* **Task instructions**:
In the records below, the line with "ECS713 Functional Programming" opens the range and the line with "# Programming Code Help" closes it; print that range exactly and nothing else.

* **The records**:

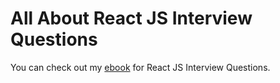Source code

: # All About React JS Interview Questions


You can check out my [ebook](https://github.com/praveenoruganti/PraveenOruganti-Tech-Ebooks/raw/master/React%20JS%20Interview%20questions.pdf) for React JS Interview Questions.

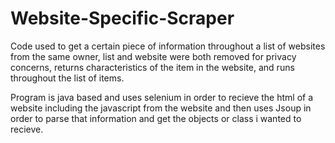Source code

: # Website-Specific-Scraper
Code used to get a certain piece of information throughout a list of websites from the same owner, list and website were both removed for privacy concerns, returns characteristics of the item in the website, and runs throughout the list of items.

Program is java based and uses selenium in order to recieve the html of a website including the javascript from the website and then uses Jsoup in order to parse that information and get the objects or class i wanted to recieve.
==
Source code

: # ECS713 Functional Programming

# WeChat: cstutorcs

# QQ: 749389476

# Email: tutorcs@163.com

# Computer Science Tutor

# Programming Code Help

* **Result**:
: # ECS713 Functional Programming

# WeChat: cstutorcs

# QQ: 749389476

# Email: tutorcs@163.com

# Computer Science Tutor

# Programming Code Help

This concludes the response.